- [Task to carry out] Set the data down again, exactly as it reads, but without the pictures.
----
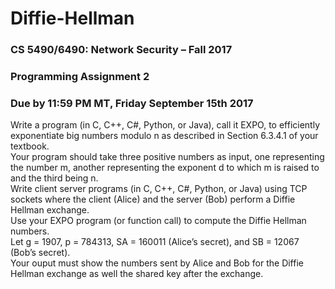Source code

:# Diffie-Hellman
### CS 5490/6490: Network Security – Fall 2017  
### Programming Assignment 2  
### Due by 11:59 PM MT, Friday September 15th 2017  
Write a program (in C, C++, C#, Python, or Java), call it EXPO, to efficiently
exponentiate big numbers modulo n as described in Section 6.3.4.1 of your textbook.  
Your program should take three positive numbers as input, one representing the number
m, another representing the exponent d to which m is raised to and the third being n.  
Write client server programs (in C, C++, C#, Python, or Java) using TCP sockets where
the client (Alice) and the server (Bob) perform a Diffie Hellman exchange.  
Use your EXPO program (or function call) to compute the Diffie Hellman numbers.  
Let g = 1907, p = 784313, SA = 160011 (Alice’s secret), and SB = 12067 (Bob’s secret).  
Your ouput must show the numbers sent by Alice and Bob for the Diffie Hellman exchange as well
the shared key after the exchange.
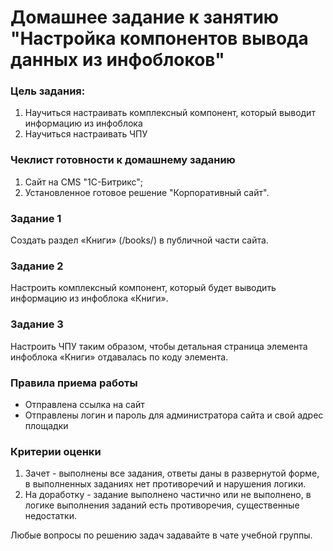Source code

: # Домашнее задание к занятию "Настройка компонентов вывода данных из инфоблоков"

### Цель задания:

1. Научиться настраивать комплексный компонент, который выводит информацию из инфоблока
2. Научиться настраивать ЧПУ


### Чеклист готовности к домашнему заданию

1. Сайт на CMS "1С-Битрикс";
2. Установленное готовое решение "Корпоративный сайт".


### Задание 1

Создать раздел «Книги» (/books/) в публичной части сайта.

### Задание 2

Настроить комплексный компонент, который будет выводить информацию из инфоблока «Книги».

### Задание 3

Настроить ЧПУ таким образом, чтобы детальная страница элемента инфоблока «Книги» отдавалась по коду элемента.

### Правила приема работы

* Отправлена ссылка на сайт
* Отправлены логин и пароль для администратора сайта и свой адрес площадки

### Критерии оценки

1. Зачет - выполнены все задания, ответы даны в развернутой форме, в выполненных заданиях нет противоречий и нарушения логики. 
2. На доработку - задание выполнено частично или не выполнено, в логике выполнения заданий есть противоречия, существенные недостатки.

Любые вопросы по решению задач задавайте в чате учебной группы.
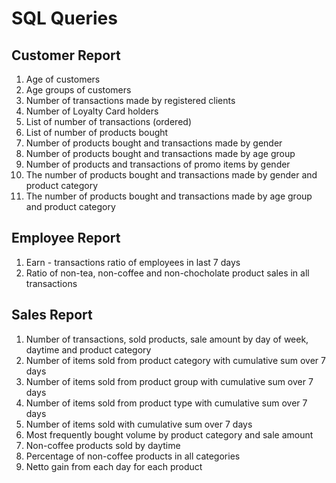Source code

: # SQL Queries

## Customer Report
1. Age of customers
2. Age groups of customers
3. Number of transactions made by registered clients 
4. Number of Loyalty Card holders
5. List of number of transactions (ordered)
6. List of number of products bought
7. Number of products bought and transactions made by gender
8. Number of products bought and transactions made by age group
9. Number of products and transactions of promo items by gender
10. The number of products bought and transactions made by gender and product category
11. The number of products bought and transactions made by age group and product category


## Employee Report
1. Earn - transactions ratio of employees in last 7 days 
2. Ratio of non-tea, non-coffee and non-chocholate product sales in all transactions


## Sales Report
1. Number of transactions, sold products, sale amount by day of week, daytime and product category
2. Number of items sold from product category with cumulative sum over 7 days
3. Number of items sold from product group with cumulative sum over 7 days
4. Number of items sold from product type with cumulative sum over 7 days
5. Number of items sold with cumulative sum over 7 days
6. Most frequently bought volume by product category and sale amount
7. Non-coffee products sold by daytime
8. Percentage of non-coffee products in all categories
9. Netto gain from each day for each product
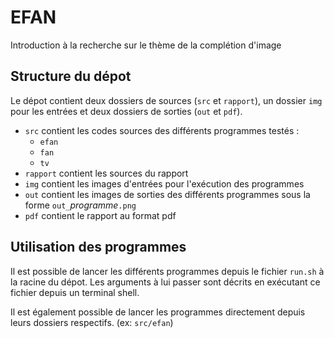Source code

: # EFAN
Introduction à la recherche sur le thème de la complétion d'image

## Structure du dépot

Le dépot contient deux dossiers de sources (`src` et `rapport`), un dossier
`img` pour les entrées et deux dossiers de sorties (`out` et `pdf`).

* `src` contient les codes sources des différents programmes testés :
    * `efan`
    * `fan`
    * `tv`
* `rapport` contient les sources du rapport
* `img` contient les images d'entrées pour l'exécution des programmes
* `out` contient les images de sorties des différents programmes sous la forme
    `out_`$programme$`.png`
* `pdf` contient le rapport au format pdf


## Utilisation des programmes

Il est possible de lancer les différents programmes depuis le fichier
`run.sh` à la racine du dépot. Les arguments à lui passer sont décrits en
exécutant ce fichier depuis un terminal shell.

Il est également possible de lancer les programmes directement depuis leurs
dossiers respectifs. (ex: `src/efan`)
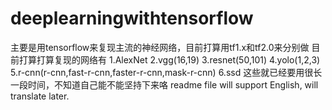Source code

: # deeplearningwithtensorflow
主要是用tensorflow来复现主流的神经网络，目前打算用tf1.x和tf2.0来分别做
目前打算打算复现的网络有
    1.AlexNet
    2.vgg(16,19)
    3.resnet(50,101)
    4.yolo(1,2,3)
    5.r-cnn(r-cnn,fast-r-cnn,faster-r-cnn,mask-r-cnn)
    6.ssd
这些就已经要用很长一段时间，不知道自己能不能坚持下来咯
readme file will support English, will translate later.
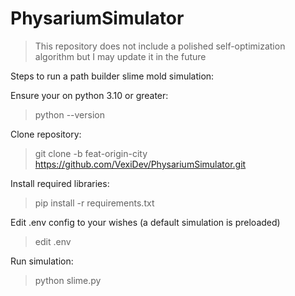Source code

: # PhysariumSimulator

> This repository does not include a polished self-optimization algorithm but I may update it in the future

Steps to run a path builder slime mold simulation:

Ensure your on python 3.10 or greater:
> python --version

Clone repository:
> git clone -b feat-origin-city https://github.com/VexiDev/PhysariumSimulator.git

Install required libraries:
> pip install -r requirements.txt

Edit .env config to your wishes (a default simulation is preloaded)
> edit .env

Run simulation:
> python slime.py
----
- [Solution to the problem]
Source code

:# Diffie-Hellman
### CS 5490/6490: Network Security – Fall 2017  
### Programming Assignment 2  
### Due by 11:59 PM MT, Friday September 15th 2017  
Write a program (in C, C++, C#, Python, or Java), call it EXPO, to efficiently
exponentiate big numbers modulo n as described in Section 6.3.4.1 of your textbook.  
Your program should take three positive numbers as input, one representing the number
m, another representing the exponent d to which m is raised to and the third being n.  
Write client server programs (in C, C++, C#, Python, or Java) using TCP sockets where
the client (Alice) and the server (Bob) perform a Diffie Hellman exchange.  
Use your EXPO program (or function call) to compute the Diffie Hellman numbers.  
Let g = 1907, p = 784313, SA = 160011 (Alice’s secret), and SB = 12067 (Bob’s secret).  
Your ouput must show the numbers sent by Alice and Bob for the Diffie Hellman exchange as well
the shared key after the exchange.
Source code

: # Домашнее задание к занятию "Настройка компонентов вывода данных из инфоблоков"

### Цель задания:

1. Научиться настраивать комплексный компонент, который выводит информацию из инфоблока
2. Научиться настраивать ЧПУ


### Чеклист готовности к домашнему заданию

1. Сайт на CMS "1С-Битрикс";
2. Установленное готовое решение "Корпоративный сайт".


### Задание 1

Создать раздел «Книги» (/books/) в публичной части сайта.

### Задание 2

Настроить комплексный компонент, который будет выводить информацию из инфоблока «Книги».

### Задание 3

Настроить ЧПУ таким образом, чтобы детальная страница элемента инфоблока «Книги» отдавалась по коду элемента.

### Правила приема работы

* Отправлена ссылка на сайт
* Отправлены логин и пароль для администратора сайта и свой адрес площадки

### Критерии оценки

1. Зачет - выполнены все задания, ответы даны в развернутой форме, в выполненных заданиях нет противоречий и нарушения логики. 
2. На доработку - задание выполнено частично или не выполнено, в логике выполнения заданий есть противоречия, существенные недостатки.

Любые вопросы по решению задач задавайте в чате учебной группы.
Source code

: # SQL Queries

## Customer Report
1. Age of customers
2. Age groups of customers
3. Number of transactions made by registered clients 
4. Number of Loyalty Card holders
5. List of number of transactions (ordered)
6. List of number of products bought
7. Number of products bought and transactions made by gender
8. Number of products bought and transactions made by age group
9. Number of products and transactions of promo items by gender
10. The number of products bought and transactions made by gender and product category
11. The number of products bought and transactions made by age group and product category


## Employee Report
1. Earn - transactions ratio of employees in last 7 days 
2. Ratio of non-tea, non-coffee and non-chocholate product sales in all transactions


## Sales Report
1. Number of transactions, sold products, sale amount by day of week, daytime and product category
2. Number of items sold from product category with cumulative sum over 7 days
3. Number of items sold from product group with cumulative sum over 7 days
4. Number of items sold from product type with cumulative sum over 7 days
5. Number of items sold with cumulative sum over 7 days
6. Most frequently bought volume by product category and sale amount
7. Non-coffee products sold by daytime
8. Percentage of non-coffee products in all categories
9. Netto gain from each day for each product
Source code

: # EFAN
Introduction à la recherche sur le thème de la complétion d'image

## Structure du dépot

Le dépot contient deux dossiers de sources (`src` et `rapport`), un dossier
`img` pour les entrées et deux dossiers de sorties (`out` et `pdf`).

* `src` contient les codes sources des différents programmes testés :
    * `efan`
    * `fan`
    * `tv`
* `rapport` contient les sources du rapport
* `img` contient les images d'entrées pour l'exécution des programmes
* `out` contient les images de sorties des différents programmes sous la forme
    `out_`$programme$`.png`
* `pdf` contient le rapport au format pdf


## Utilisation des programmes

Il est possible de lancer les différents programmes depuis le fichier
`run.sh` à la racine du dépot. Les arguments à lui passer sont décrits en
exécutant ce fichier depuis un terminal shell.

Il est également possible de lancer les programmes directement depuis leurs
dossiers respectifs. (ex: `src/efan`)
Source code

: # deeplearningwithtensorflow
主要是用tensorflow来复现主流的神经网络，目前打算用tf1.x和tf2.0来分别做
目前打算打算复现的网络有
    1.AlexNet
    2.vgg(16,19)
    3.resnet(50,101)
    4.yolo(1,2,3)
    5.r-cnn(r-cnn,fast-r-cnn,faster-r-cnn,mask-r-cnn)
    6.ssd
这些就已经要用很长一段时间，不知道自己能不能坚持下来咯
readme file will support English, will translate later.
Source code

: # PhysariumSimulator

> This repository does not include a polished self-optimization algorithm but I may update it in the future

Steps to run a path builder slime mold simulation:

Ensure your on python 3.10 or greater:
> python --version

Clone repository:
> git clone -b feat-origin-city https://github.com/VexiDev/PhysariumSimulator.git

Install required libraries:
> pip install -r requirements.txt

Edit .env config to your wishes (a default simulation is preloaded)
> edit .env

Run simulation:
> python slime.py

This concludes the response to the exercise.